1) What is the part number of the relay? Failing that, what is the coil voltage?

2) What is the voltage across the IR sensor leads when the beam is not broken? What is the voltage when the beam is broken?

3) Locate a ground connection on the existing circuit (where the processor is mounted and presumably where the IR sensor is powered from). What is the voltage between ground and each of the IR sensor leads when the connection is broken and when it isn't?

4) How you do you plan to power this? If off the existing circuit, can you locate a ground and Vdd on the circuit and measure it?

Once we have this information, we should be able to help.
 

Thread Starter

Pietenpol

Joined Dec 27, 2008
26
I've put 5v to the relay and triggered the cycle on the machine. I also have approximately 24 volts within the control box that I could step down for my power. The I/r unit is on the lane. The processor box is mounted 8 feet above on a wall and the relay is inside the control box in the back of the machine. As I said, pictures forthcoming.
 

Thread Starter

Pietenpol

Joined Dec 27, 2008
26
This layout has the back control box mounted on the curtain wall (the box with all the switches). Normally this unit is level with the top of the machine about 8 feet back from the wall. The big box saying ACCUSCORE is where the processr for scoring is. Ball detect is straight down on the lane. The chassis with 28 on the side is the machine cpu basically.

 

elec_mech

Joined Nov 12, 2008
1,500
So the relay has a 5VDC coil, is this correct? I just want to verify that is the relay's true coil voltage rating.

So it's not practical to use a meter to check the voltage from the IR sensor to the main circuit as they are far apart. Do you think you can determine which wires from the main circuit go to the IR sensor and check the voltages from the main circuit?

Checking the voltage across the sensor gives us an idea on the voltage drop across the sensor. Like an LED, the sensor will have a voltage drop which will change based on whether the beam is broken or not.

Checking the voltage from the circuit ground to each pin of the IR sensor will allow us to determine what voltage is feeding the sensor.

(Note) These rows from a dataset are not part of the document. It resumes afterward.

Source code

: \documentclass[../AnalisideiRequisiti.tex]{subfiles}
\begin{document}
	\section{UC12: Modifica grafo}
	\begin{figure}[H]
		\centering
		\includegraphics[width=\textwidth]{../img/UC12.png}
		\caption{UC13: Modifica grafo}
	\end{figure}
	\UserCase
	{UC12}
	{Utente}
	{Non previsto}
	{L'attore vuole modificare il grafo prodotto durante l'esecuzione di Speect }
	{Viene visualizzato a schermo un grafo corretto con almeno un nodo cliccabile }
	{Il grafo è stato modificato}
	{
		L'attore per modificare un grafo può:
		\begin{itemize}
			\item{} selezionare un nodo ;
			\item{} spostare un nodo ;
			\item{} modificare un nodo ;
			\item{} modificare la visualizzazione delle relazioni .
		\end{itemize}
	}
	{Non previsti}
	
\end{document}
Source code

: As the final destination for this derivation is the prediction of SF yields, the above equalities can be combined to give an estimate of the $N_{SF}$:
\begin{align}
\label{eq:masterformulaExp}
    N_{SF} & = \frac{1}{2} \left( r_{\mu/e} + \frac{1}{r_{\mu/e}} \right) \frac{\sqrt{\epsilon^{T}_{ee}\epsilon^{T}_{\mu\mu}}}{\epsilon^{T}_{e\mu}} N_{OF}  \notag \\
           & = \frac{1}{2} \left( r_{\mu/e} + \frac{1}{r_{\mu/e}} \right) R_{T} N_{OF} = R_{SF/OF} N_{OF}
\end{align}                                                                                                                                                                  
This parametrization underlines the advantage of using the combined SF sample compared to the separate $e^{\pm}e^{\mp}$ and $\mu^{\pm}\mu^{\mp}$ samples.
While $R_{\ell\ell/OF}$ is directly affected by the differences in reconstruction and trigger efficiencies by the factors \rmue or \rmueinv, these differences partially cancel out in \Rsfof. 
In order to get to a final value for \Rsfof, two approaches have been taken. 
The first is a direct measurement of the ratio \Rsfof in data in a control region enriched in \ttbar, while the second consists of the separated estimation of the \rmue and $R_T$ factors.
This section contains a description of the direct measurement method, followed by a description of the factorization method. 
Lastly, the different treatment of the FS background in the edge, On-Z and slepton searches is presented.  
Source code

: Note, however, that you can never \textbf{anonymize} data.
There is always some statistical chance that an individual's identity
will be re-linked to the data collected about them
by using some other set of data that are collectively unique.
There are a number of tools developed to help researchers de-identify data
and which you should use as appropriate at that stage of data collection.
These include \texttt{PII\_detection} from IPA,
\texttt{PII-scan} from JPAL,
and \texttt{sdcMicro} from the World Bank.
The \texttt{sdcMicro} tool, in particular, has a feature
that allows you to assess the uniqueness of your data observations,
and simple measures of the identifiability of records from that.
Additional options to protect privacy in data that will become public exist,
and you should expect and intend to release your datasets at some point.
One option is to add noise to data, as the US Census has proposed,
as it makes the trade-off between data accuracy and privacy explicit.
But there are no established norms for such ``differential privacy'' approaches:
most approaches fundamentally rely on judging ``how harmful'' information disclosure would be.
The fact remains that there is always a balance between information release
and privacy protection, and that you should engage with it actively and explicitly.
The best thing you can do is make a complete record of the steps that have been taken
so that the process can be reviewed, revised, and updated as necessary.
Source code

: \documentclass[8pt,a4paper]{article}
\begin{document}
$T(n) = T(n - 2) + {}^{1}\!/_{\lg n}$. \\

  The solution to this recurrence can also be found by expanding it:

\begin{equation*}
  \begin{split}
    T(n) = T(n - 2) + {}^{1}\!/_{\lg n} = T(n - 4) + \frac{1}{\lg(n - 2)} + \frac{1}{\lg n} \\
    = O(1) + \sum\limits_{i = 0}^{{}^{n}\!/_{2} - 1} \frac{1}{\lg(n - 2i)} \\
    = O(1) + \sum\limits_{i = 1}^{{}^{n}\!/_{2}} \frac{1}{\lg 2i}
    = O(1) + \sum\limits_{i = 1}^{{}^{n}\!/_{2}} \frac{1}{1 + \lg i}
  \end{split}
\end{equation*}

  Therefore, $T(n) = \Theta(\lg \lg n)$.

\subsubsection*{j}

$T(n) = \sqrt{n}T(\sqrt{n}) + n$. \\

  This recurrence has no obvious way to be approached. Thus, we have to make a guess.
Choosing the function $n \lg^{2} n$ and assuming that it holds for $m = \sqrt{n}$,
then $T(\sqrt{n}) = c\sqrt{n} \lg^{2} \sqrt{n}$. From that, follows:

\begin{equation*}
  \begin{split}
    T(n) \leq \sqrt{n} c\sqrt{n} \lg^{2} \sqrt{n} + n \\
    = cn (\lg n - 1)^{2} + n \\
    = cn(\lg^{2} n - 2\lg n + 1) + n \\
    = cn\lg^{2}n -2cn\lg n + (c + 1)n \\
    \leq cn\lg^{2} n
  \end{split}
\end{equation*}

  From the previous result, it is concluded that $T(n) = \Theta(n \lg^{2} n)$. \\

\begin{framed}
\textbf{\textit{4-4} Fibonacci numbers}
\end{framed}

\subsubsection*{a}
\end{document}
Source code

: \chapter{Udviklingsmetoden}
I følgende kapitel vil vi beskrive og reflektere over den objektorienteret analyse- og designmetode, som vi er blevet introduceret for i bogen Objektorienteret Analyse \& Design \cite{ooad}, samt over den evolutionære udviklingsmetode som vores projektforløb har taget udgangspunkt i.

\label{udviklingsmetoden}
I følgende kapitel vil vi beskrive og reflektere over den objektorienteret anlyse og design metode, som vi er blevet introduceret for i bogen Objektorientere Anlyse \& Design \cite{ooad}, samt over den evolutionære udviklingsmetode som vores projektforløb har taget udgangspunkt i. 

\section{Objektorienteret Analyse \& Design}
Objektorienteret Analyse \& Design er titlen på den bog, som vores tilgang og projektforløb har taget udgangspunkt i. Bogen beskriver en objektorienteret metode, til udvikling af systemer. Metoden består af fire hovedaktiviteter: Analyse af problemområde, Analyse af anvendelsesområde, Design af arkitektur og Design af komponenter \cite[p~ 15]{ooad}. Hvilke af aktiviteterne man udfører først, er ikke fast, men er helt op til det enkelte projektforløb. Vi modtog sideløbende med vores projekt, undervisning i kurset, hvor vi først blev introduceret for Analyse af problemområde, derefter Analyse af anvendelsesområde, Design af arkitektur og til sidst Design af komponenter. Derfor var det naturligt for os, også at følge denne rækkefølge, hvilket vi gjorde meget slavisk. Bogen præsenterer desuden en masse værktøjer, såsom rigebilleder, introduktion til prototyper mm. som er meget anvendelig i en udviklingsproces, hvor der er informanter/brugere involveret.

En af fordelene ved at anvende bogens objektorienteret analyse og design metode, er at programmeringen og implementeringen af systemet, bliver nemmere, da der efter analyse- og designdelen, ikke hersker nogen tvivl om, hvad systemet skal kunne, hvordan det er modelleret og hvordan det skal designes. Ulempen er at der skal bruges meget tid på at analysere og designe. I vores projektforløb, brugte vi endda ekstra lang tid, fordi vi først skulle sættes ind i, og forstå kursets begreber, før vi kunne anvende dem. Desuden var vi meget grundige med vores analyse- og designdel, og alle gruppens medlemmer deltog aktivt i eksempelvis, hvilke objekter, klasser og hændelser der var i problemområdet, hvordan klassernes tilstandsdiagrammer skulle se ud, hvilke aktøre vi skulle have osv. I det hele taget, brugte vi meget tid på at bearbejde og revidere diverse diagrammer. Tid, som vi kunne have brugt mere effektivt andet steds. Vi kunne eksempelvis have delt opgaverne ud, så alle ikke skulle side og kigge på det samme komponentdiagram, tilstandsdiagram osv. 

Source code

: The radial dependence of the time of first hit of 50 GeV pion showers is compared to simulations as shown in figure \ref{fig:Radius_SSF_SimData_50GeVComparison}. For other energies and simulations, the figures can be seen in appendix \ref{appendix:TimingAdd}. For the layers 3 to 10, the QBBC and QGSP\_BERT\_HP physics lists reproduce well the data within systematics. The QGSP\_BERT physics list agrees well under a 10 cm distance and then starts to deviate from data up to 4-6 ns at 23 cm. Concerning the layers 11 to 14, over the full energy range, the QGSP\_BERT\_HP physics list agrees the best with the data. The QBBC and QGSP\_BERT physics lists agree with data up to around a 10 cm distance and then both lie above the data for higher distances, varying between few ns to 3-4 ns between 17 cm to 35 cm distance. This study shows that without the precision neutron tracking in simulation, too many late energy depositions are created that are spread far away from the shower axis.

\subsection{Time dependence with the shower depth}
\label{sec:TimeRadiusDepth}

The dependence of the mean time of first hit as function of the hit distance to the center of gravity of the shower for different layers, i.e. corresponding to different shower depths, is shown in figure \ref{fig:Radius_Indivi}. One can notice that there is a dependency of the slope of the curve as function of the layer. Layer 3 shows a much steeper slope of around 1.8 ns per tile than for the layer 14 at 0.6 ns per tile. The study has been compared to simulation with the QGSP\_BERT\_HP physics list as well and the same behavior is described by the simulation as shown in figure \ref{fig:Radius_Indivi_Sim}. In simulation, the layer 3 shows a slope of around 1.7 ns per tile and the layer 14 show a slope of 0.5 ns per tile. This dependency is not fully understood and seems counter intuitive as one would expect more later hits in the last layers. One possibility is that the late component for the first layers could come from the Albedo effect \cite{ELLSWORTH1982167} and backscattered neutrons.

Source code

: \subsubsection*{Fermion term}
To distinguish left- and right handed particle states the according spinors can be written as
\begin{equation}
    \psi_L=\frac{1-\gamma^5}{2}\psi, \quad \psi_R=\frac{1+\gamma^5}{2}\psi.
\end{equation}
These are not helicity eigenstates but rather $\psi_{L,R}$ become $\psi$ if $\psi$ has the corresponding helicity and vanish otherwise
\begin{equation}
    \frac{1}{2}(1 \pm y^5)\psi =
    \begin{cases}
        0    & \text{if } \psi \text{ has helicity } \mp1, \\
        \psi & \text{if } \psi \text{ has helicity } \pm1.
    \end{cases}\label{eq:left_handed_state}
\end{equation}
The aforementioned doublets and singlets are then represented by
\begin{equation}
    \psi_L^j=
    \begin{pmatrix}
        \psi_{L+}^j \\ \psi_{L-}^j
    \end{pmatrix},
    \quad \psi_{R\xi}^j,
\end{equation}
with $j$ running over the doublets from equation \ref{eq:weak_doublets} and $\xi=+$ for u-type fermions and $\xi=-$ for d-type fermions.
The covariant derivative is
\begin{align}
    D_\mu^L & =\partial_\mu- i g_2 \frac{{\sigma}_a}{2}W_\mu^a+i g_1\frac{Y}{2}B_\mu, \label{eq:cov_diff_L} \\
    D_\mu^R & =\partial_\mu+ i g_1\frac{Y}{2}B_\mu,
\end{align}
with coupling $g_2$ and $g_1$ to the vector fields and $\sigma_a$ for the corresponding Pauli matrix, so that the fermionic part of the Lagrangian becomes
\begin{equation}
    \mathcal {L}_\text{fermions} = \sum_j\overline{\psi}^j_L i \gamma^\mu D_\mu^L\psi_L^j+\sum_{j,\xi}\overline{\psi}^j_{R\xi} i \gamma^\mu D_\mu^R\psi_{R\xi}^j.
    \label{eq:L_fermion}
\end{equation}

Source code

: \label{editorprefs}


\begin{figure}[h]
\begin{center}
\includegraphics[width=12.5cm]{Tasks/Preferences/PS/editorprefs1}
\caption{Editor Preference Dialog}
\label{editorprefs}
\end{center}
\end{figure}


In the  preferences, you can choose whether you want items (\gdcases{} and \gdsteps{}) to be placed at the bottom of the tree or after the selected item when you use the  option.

Both of these bits of information allow us to determine the best circuit to use for your application. We may instead go with a comparator circuit, but we'll see.
 

Thread Starter

Pietenpol

Joined Dec 27, 2008
26
This is the ball detect unit on the lane.



The circuit board for the unit.



The relay board in the control box.



And the specs for the relay.

 

SgtWookie

Joined Jul 17, 2007
22,230
The LM567 is a tone decoder. Pin 8 is an open-collector output that is connected to ground when an input signal is present that is in the passband.

Pin 7 is gnd, pin 4 is +V.

See what you get when measuring across pins 7 & 4. See what pin 8 is relative to GND, both when the unit is receiving an IR beam, and when the beam is blocked.